» **DATA EXTRACT**

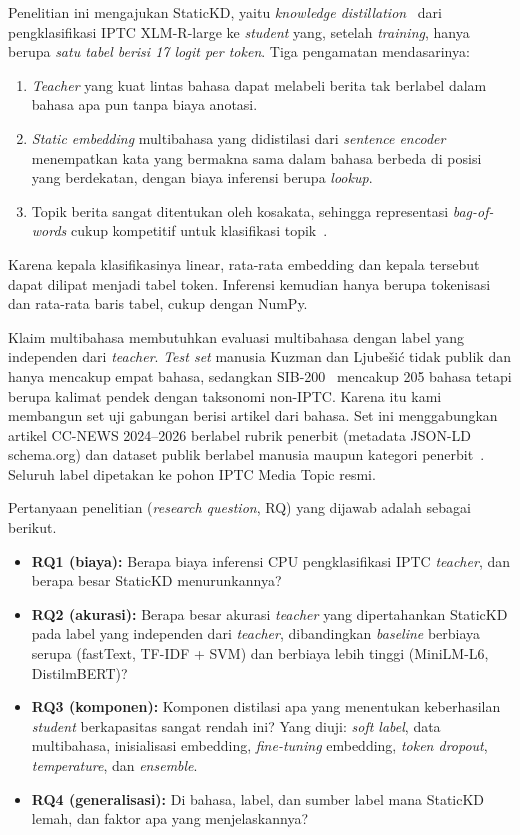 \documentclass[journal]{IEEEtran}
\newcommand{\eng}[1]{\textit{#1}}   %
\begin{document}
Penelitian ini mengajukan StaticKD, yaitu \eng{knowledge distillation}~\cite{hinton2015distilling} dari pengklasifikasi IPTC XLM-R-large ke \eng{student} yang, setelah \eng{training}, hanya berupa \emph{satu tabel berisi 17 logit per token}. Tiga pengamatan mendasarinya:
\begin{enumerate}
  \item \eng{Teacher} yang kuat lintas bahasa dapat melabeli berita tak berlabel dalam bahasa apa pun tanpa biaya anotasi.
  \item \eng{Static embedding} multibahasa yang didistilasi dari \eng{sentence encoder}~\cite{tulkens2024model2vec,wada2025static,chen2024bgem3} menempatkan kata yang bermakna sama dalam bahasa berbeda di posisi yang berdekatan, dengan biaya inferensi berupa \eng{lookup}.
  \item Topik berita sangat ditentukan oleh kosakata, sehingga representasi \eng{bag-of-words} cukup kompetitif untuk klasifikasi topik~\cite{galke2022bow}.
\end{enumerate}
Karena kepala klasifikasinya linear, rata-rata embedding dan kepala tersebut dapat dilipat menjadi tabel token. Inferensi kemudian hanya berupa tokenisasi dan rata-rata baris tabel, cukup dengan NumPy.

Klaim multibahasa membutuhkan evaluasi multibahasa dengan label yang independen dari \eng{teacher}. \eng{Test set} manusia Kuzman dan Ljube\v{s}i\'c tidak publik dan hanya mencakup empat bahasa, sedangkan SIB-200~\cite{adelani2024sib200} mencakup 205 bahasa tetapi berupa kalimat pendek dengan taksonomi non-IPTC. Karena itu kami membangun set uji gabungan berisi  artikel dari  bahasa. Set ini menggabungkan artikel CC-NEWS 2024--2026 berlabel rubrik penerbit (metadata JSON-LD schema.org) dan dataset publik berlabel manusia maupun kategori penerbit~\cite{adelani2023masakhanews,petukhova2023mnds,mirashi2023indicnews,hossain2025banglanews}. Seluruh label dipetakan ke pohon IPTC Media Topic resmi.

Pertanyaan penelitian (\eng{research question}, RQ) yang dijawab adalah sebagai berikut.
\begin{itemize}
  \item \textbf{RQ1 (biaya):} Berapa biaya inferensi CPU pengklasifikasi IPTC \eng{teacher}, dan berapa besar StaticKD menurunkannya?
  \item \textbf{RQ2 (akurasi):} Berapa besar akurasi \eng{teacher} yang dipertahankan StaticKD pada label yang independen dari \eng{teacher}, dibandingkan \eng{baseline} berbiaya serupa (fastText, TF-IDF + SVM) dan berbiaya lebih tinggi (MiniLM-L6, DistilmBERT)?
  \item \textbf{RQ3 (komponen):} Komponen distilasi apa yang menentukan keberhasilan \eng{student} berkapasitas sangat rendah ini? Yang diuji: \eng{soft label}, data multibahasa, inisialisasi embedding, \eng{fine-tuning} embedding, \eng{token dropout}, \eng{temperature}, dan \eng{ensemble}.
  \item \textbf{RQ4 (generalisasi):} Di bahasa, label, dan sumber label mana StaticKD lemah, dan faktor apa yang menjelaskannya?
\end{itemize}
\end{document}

» **EXERCISE PROMPT**
Go through the entries above and write them out again exactly, images left behind.

» **WRITTEN RESPONSE**
 \documentclass[journal]{IEEEtran}
\newcommand{\eng}[1]{\textit{#1}}   %
\begin{document}
Penelitian ini mengajukan StaticKD, yaitu \eng{knowledge distillation}~\cite{hinton2015distilling} dari pengklasifikasi IPTC XLM-R-large ke \eng{student} yang, setelah \eng{training}, hanya berupa \emph{satu tabel berisi 17 logit per token}. Tiga pengamatan mendasarinya:
\begin{enumerate}
  \item \eng{Teacher} yang kuat lintas bahasa dapat melabeli berita tak berlabel dalam bahasa apa pun tanpa biaya anotasi.
  \item \eng{Static embedding} multibahasa yang didistilasi dari \eng{sentence encoder}~\cite{tulkens2024model2vec,wada2025static,chen2024bgem3} menempatkan kata yang bermakna sama dalam bahasa berbeda di posisi yang berdekatan, dengan biaya inferensi berupa \eng{lookup}.
  \item Topik berita sangat ditentukan oleh kosakata, sehingga representasi \eng{bag-of-words} cukup kompetitif untuk klasifikasi topik~\cite{galke2022bow}.
\end{enumerate}
Karena kepala klasifikasinya linear, rata-rata embedding dan kepala tersebut dapat dilipat menjadi tabel token. Inferensi kemudian hanya berupa tokenisasi dan rata-rata baris tabel, cukup dengan NumPy.

Klaim multibahasa membutuhkan evaluasi multibahasa dengan label yang independen dari \eng{teacher}. \eng{Test set} manusia Kuzman dan Ljube\v{s}i\'c tidak publik dan hanya mencakup empat bahasa, sedangkan SIB-200~\cite{adelani2024sib200} mencakup 205 bahasa tetapi berupa kalimat pendek dengan taksonomi non-IPTC. Karena itu kami membangun set uji gabungan berisi  artikel dari  bahasa. Set ini menggabungkan artikel CC-NEWS 2024--2026 berlabel rubrik penerbit (metadata JSON-LD schema.org) dan dataset publik berlabel manusia maupun kategori penerbit~\cite{adelani2023masakhanews,petukhova2023mnds,mirashi2023indicnews,hossain2025banglanews}. Seluruh label dipetakan ke pohon IPTC Media Topic resmi.

Pertanyaan penelitian (\eng{research question}, RQ) yang dijawab adalah sebagai berikut.
\begin{itemize}
  \item \textbf{RQ1 (biaya):} Berapa biaya inferensi CPU pengklasifikasi IPTC \eng{teacher}, dan berapa besar StaticKD menurunkannya?
  \item \textbf{RQ2 (akurasi):} Berapa besar akurasi \eng{teacher} yang dipertahankan StaticKD pada label yang independen dari \eng{teacher}, dibandingkan \eng{baseline} berbiaya serupa (fastText, TF-IDF + SVM) dan berbiaya lebih tinggi (MiniLM-L6, DistilmBERT)?
  \item \textbf{RQ3 (komponen):} Komponen distilasi apa yang menentukan keberhasilan \eng{student} berkapasitas sangat rendah ini? Yang diuji: \eng{soft label}, data multibahasa, inisialisasi embedding, \eng{fine-tuning} embedding, \eng{token dropout}, \eng{temperature}, dan \eng{ensemble}.
  \item \textbf{RQ4 (generalisasi):} Di bahasa, label, dan sumber label mana StaticKD lemah, dan faktor apa yang menjelaskannya?
\end{itemize}
\end{document}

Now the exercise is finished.